■ Provided material ■

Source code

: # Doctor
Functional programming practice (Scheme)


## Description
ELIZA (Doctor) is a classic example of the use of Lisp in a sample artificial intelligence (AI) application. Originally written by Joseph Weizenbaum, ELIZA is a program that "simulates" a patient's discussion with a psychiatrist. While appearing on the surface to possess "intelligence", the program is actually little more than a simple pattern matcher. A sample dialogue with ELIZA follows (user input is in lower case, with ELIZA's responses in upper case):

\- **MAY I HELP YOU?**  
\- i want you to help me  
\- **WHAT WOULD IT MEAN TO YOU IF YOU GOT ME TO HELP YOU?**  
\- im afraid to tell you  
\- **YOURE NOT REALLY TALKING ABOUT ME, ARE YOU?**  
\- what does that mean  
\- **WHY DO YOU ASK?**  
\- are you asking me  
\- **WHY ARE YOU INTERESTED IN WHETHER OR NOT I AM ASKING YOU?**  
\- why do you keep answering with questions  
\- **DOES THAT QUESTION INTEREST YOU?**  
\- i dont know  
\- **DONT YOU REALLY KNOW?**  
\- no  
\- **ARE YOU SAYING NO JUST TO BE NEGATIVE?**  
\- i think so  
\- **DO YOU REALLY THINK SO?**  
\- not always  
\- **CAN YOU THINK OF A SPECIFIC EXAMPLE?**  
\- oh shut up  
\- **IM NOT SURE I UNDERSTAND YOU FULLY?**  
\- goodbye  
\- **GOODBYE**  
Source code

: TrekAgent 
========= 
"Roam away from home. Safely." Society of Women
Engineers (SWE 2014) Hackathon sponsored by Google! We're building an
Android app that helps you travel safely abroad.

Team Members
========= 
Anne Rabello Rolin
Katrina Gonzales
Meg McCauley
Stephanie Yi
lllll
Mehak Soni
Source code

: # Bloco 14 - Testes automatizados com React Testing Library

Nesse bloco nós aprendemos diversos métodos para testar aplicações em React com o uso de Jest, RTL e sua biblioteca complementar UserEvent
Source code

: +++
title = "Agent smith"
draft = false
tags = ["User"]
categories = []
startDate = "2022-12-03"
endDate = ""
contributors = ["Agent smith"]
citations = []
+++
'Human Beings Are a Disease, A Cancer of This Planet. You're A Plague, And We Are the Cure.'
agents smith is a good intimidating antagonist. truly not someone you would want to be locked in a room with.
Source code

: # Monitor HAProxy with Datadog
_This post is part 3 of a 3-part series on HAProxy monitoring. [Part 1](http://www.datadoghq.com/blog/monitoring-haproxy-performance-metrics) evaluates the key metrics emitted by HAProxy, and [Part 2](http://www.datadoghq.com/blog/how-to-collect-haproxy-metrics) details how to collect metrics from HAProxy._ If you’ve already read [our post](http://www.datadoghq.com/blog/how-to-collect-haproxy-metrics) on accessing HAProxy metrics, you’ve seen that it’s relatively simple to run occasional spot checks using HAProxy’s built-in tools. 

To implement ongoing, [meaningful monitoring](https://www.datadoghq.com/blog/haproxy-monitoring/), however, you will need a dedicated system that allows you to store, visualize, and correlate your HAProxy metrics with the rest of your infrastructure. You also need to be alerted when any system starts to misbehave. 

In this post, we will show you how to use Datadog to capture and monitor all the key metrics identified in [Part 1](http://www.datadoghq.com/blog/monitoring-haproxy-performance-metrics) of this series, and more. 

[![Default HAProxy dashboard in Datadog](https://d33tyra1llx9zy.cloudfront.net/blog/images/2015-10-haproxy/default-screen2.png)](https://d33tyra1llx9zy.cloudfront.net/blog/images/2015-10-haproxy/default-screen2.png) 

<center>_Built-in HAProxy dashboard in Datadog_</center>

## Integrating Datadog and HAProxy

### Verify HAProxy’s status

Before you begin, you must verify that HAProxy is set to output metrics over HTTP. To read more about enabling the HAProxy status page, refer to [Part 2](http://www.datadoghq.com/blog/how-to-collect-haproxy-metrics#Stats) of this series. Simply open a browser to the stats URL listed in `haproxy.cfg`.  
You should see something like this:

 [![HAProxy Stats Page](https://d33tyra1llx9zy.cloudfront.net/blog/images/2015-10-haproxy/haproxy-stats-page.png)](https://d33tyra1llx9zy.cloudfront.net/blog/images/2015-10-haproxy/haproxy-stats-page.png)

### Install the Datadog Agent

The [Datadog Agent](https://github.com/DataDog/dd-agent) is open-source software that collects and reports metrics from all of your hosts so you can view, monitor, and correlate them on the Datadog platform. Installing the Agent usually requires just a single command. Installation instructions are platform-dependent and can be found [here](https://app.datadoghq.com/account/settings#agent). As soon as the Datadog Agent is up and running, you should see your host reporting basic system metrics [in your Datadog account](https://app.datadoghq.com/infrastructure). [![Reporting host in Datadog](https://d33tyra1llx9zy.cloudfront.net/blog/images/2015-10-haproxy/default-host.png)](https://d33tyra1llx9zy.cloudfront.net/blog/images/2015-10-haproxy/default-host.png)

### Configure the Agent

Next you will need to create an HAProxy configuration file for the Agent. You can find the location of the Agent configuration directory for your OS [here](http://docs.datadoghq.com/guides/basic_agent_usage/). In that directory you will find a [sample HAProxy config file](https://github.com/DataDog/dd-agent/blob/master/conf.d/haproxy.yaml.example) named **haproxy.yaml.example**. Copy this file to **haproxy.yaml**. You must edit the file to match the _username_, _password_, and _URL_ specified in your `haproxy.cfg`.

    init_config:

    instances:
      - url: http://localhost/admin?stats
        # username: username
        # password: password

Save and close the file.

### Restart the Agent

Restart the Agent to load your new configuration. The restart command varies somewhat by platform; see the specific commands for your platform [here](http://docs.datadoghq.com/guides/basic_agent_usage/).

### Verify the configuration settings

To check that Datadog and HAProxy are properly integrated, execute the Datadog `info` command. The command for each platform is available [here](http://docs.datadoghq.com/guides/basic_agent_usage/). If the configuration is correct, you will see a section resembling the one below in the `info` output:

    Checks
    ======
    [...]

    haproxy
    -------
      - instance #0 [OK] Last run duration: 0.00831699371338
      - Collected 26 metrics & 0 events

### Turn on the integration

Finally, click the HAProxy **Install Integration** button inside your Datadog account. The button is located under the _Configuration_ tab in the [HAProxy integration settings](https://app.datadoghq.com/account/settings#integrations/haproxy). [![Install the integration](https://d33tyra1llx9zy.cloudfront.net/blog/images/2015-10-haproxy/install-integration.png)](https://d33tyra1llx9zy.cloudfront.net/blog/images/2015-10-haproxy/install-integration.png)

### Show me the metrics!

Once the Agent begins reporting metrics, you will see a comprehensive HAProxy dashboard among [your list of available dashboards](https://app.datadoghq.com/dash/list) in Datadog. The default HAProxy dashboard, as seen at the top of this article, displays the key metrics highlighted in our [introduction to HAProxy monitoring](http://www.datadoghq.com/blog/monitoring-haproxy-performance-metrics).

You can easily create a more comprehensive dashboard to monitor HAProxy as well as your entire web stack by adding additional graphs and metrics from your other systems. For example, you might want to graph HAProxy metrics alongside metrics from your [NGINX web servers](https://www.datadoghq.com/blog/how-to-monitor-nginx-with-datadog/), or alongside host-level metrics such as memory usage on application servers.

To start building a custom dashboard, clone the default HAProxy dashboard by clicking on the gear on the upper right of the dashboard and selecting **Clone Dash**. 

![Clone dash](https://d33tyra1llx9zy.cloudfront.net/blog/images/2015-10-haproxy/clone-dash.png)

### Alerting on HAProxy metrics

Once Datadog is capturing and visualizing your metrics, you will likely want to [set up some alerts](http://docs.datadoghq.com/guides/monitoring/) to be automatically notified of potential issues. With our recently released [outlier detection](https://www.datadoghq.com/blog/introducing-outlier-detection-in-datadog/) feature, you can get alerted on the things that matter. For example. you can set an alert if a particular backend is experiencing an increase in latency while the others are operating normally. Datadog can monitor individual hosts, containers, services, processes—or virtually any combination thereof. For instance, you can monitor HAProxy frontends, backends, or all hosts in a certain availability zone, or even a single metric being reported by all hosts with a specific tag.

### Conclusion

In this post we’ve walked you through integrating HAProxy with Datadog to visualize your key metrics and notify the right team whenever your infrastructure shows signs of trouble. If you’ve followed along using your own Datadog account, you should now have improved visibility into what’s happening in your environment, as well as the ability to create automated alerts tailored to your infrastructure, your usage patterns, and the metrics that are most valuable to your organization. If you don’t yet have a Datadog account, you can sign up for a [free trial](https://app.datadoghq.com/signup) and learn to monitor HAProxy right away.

■ What you have to do ■
Everything above from the line containing "Before you begin, you" down to the line containing "### Install the Datadog Agent" should be copied exactly, both end lines included, and nothing else.

■ Solution ■
Before you begin, you must verify that HAProxy is set to output metrics over HTTP. To read more about enabling the HAProxy status page, refer to [Part 2](http://www.datadoghq.com/blog/how-to-collect-haproxy-metrics#Stats) of this series. Simply open a browser to the stats URL listed in `haproxy.cfg`.  
You should see something like this:

 [![HAProxy Stats Page](https://d33tyra1llx9zy.cloudfront.net/blog/images/2015-10-haproxy/haproxy-stats-page.png)](https://d33tyra1llx9zy.cloudfront.net/blog/images/2015-10-haproxy/haproxy-stats-page.png)

### Install the Datadog Agent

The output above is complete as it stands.